_What needs to be done_
Copy the data below. Keep every line exactly as it is.

◇ ◇ ◇ ◇ ◇

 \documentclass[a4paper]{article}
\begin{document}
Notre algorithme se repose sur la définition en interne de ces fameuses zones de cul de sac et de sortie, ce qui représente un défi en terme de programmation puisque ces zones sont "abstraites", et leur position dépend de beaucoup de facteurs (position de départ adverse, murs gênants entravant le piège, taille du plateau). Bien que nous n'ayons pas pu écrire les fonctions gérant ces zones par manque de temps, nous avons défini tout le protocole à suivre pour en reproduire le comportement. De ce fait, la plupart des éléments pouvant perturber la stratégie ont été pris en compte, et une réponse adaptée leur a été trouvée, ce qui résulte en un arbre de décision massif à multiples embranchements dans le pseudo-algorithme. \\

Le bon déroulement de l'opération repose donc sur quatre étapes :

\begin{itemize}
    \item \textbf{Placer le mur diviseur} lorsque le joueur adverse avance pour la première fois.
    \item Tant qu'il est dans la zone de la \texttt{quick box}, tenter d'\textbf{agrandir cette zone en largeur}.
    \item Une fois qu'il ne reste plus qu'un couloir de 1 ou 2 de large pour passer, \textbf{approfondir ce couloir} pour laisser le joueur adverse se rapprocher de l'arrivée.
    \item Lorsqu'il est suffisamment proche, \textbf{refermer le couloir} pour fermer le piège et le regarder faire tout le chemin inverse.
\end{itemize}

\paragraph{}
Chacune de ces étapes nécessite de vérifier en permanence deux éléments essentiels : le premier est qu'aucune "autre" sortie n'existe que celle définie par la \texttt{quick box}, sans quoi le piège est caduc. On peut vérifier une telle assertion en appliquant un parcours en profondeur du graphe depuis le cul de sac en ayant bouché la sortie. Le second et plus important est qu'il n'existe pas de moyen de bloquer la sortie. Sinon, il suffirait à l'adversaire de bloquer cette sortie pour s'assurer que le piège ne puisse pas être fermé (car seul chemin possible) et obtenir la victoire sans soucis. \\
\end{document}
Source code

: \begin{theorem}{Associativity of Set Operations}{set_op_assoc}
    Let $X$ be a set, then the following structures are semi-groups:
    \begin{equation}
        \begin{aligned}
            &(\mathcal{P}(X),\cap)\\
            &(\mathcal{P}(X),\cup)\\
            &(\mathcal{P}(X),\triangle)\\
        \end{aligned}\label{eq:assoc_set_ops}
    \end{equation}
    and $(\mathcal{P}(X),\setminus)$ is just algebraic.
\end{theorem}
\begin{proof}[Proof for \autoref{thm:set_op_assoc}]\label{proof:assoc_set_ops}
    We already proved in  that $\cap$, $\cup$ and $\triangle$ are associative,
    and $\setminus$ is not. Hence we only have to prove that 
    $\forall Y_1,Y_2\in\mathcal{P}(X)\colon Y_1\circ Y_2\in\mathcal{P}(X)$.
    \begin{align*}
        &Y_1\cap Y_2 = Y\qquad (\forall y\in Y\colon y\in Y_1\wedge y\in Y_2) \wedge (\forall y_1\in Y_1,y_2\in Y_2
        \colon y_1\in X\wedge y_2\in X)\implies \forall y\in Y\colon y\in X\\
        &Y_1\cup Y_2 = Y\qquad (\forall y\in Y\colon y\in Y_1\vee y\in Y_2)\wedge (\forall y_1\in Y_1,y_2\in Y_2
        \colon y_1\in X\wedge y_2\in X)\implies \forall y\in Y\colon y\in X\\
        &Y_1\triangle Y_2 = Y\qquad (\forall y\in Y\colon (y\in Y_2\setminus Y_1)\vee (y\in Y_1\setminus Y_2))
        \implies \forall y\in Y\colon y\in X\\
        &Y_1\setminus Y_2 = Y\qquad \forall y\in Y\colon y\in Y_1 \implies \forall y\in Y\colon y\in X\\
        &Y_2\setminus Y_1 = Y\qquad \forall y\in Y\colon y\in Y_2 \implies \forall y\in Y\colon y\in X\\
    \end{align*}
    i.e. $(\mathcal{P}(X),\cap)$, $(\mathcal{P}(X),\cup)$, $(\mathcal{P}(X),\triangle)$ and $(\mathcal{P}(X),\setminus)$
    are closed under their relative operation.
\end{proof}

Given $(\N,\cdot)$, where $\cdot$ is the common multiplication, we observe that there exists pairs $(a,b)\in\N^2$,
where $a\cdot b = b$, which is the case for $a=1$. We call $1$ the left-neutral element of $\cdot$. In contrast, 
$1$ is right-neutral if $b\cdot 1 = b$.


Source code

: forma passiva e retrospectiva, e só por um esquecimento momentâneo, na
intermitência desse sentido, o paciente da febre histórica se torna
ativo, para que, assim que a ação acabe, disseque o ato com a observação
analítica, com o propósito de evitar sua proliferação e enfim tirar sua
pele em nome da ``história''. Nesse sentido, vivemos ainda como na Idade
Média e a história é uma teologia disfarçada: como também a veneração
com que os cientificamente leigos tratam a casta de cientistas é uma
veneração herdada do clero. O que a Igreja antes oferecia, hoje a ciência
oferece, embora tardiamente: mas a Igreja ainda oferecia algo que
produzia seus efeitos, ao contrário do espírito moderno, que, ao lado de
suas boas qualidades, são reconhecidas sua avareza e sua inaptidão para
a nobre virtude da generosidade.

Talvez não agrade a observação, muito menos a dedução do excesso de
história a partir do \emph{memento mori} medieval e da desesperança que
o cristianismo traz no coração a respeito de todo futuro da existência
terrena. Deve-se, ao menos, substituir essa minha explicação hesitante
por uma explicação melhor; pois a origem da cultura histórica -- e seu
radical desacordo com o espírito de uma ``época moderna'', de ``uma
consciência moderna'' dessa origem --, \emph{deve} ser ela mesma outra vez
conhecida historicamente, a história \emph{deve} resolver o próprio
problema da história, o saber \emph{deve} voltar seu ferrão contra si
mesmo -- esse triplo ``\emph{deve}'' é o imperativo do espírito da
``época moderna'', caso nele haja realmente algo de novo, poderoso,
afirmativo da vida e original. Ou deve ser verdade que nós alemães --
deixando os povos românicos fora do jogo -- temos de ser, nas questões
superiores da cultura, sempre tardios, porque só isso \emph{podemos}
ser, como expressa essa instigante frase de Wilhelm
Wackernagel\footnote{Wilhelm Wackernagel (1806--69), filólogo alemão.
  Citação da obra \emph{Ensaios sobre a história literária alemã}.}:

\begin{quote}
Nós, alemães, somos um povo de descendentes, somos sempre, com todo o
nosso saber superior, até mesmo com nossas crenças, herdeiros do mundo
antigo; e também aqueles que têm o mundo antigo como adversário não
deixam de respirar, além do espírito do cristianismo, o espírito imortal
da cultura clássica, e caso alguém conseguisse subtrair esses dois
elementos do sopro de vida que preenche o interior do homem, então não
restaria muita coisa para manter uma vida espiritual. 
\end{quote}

◇ ◇ ◇ ◇ ◇

_Reply_
 \documentclass[a4paper]{article}
\begin{document}
Notre algorithme se repose sur la définition en interne de ces fameuses zones de cul de sac et de sortie, ce qui représente un défi en terme de programmation puisque ces zones sont "abstraites", et leur position dépend de beaucoup de facteurs (position de départ adverse, murs gênants entravant le piège, taille du plateau). Bien que nous n'ayons pas pu écrire les fonctions gérant ces zones par manque de temps, nous avons défini tout le protocole à suivre pour en reproduire le comportement. De ce fait, la plupart des éléments pouvant perturber la stratégie ont été pris en compte, et une réponse adaptée leur a été trouvée, ce qui résulte en un arbre de décision massif à multiples embranchements dans le pseudo-algorithme. \\

Le bon déroulement de l'opération repose donc sur quatre étapes :

\begin{itemize}
    \item \textbf{Placer le mur diviseur} lorsque le joueur adverse avance pour la première fois.
    \item Tant qu'il est dans la zone de la \texttt{quick box}, tenter d'\textbf{agrandir cette zone en largeur}.
    \item Une fois qu'il ne reste plus qu'un couloir de 1 ou 2 de large pour passer, \textbf{approfondir ce couloir} pour laisser le joueur adverse se rapprocher de l'arrivée.
    \item Lorsqu'il est suffisamment proche, \textbf{refermer le couloir} pour fermer le piège et le regarder faire tout le chemin inverse.
\end{itemize}

\paragraph{}
Chacune de ces étapes nécessite de vérifier en permanence deux éléments essentiels : le premier est qu'aucune "autre" sortie n'existe que celle définie par la \texttt{quick box}, sans quoi le piège est caduc. On peut vérifier une telle assertion en appliquant un parcours en profondeur du graphe depuis le cul de sac en ayant bouché la sortie. Le second et plus important est qu'il n'existe pas de moyen de bloquer la sortie. Sinon, il suffirait à l'adversaire de bloquer cette sortie pour s'assurer que le piège ne puisse pas être fermé (car seul chemin possible) et obtenir la victoire sans soucis. \\
\end{document}
Source code

: \begin{theorem}{Associativity of Set Operations}{set_op_assoc}
    Let $X$ be a set, then the following structures are semi-groups:
    \begin{equation}
        \begin{aligned}
            &(\mathcal{P}(X),\cap)\\
            &(\mathcal{P}(X),\cup)\\
            &(\mathcal{P}(X),\triangle)\\
        \end{aligned}\label{eq:assoc_set_ops}
    \end{equation}
    and $(\mathcal{P}(X),\setminus)$ is just algebraic.
\end{theorem}
\begin{proof}[Proof for \autoref{thm:set_op_assoc}]\label{proof:assoc_set_ops}
    We already proved in  that $\cap$, $\cup$ and $\triangle$ are associative,
    and $\setminus$ is not. Hence we only have to prove that 
    $\forall Y_1,Y_2\in\mathcal{P}(X)\colon Y_1\circ Y_2\in\mathcal{P}(X)$.
    \begin{align*}
        &Y_1\cap Y_2 = Y\qquad (\forall y\in Y\colon y\in Y_1\wedge y\in Y_2) \wedge (\forall y_1\in Y_1,y_2\in Y_2
        \colon y_1\in X\wedge y_2\in X)\implies \forall y\in Y\colon y\in X\\
        &Y_1\cup Y_2 = Y\qquad (\forall y\in Y\colon y\in Y_1\vee y\in Y_2)\wedge (\forall y_1\in Y_1,y_2\in Y_2
        \colon y_1\in X\wedge y_2\in X)\implies \forall y\in Y\colon y\in X\\
        &Y_1\triangle Y_2 = Y\qquad (\forall y\in Y\colon (y\in Y_2\setminus Y_1)\vee (y\in Y_1\setminus Y_2))
        \implies \forall y\in Y\colon y\in X\\
        &Y_1\setminus Y_2 = Y\qquad \forall y\in Y\colon y\in Y_1 \implies \forall y\in Y\colon y\in X\\
        &Y_2\setminus Y_1 = Y\qquad \forall y\in Y\colon y\in Y_2 \implies \forall y\in Y\colon y\in X\\
    \end{align*}
    i.e. $(\mathcal{P}(X),\cap)$, $(\mathcal{P}(X),\cup)$, $(\mathcal{P}(X),\triangle)$ and $(\mathcal{P}(X),\setminus)$
    are closed under their relative operation.
\end{proof}

Given $(\N,\cdot)$, where $\cdot$ is the common multiplication, we observe that there exists pairs $(a,b)\in\N^2$,
where $a\cdot b = b$, which is the case for $a=1$. We call $1$ the left-neutral element of $\cdot$. In contrast, 
$1$ is right-neutral if $b\cdot 1 = b$.


Source code

: forma passiva e retrospectiva, e só por um esquecimento momentâneo, na
intermitência desse sentido, o paciente da febre histórica se torna
ativo, para que, assim que a ação acabe, disseque o ato com a observação
analítica, com o propósito de evitar sua proliferação e enfim tirar sua
pele em nome da ``história''. Nesse sentido, vivemos ainda como na Idade
Média e a história é uma teologia disfarçada: como também a veneração
com que os cientificamente leigos tratam a casta de cientistas é uma
veneração herdada do clero. O que a Igreja antes oferecia, hoje a ciência
oferece, embora tardiamente: mas a Igreja ainda oferecia algo que
produzia seus efeitos, ao contrário do espírito moderno, que, ao lado de
suas boas qualidades, são reconhecidas sua avareza e sua inaptidão para
a nobre virtude da generosidade.

Talvez não agrade a observação, muito menos a dedução do excesso de
história a partir do \emph{memento mori} medieval e da desesperança que
o cristianismo traz no coração a respeito de todo futuro da existência
terrena. Deve-se, ao menos, substituir essa minha explicação hesitante
por uma explicação melhor; pois a origem da cultura histórica -- e seu
radical desacordo com o espírito de uma ``época moderna'', de ``uma
consciência moderna'' dessa origem --, \emph{deve} ser ela mesma outra vez
conhecida historicamente, a história \emph{deve} resolver o próprio
problema da história, o saber \emph{deve} voltar seu ferrão contra si
mesmo -- esse triplo ``\emph{deve}'' é o imperativo do espírito da
``época moderna'', caso nele haja realmente algo de novo, poderoso,
afirmativo da vida e original. Ou deve ser verdade que nós alemães --
deixando os povos românicos fora do jogo -- temos de ser, nas questões
superiores da cultura, sempre tardios, porque só isso \emph{podemos}
ser, como expressa essa instigante frase de Wilhelm
Wackernagel\footnote{Wilhelm Wackernagel (1806--69), filólogo alemão.
  Citação da obra \emph{Ensaios sobre a história literária alemã}.}:

\begin{quote}
Nós, alemães, somos um povo de descendentes, somos sempre, com todo o
nosso saber superior, até mesmo com nossas crenças, herdeiros do mundo
antigo; e também aqueles que têm o mundo antigo como adversário não
deixam de respirar, além do espírito do cristianismo, o espírito imortal
da cultura clássica, e caso alguém conseguisse subtrair esses dois
elementos do sopro de vida que preenche o interior do homem, então não
restaria muita coisa para manter uma vida espiritual. 
\end{quote}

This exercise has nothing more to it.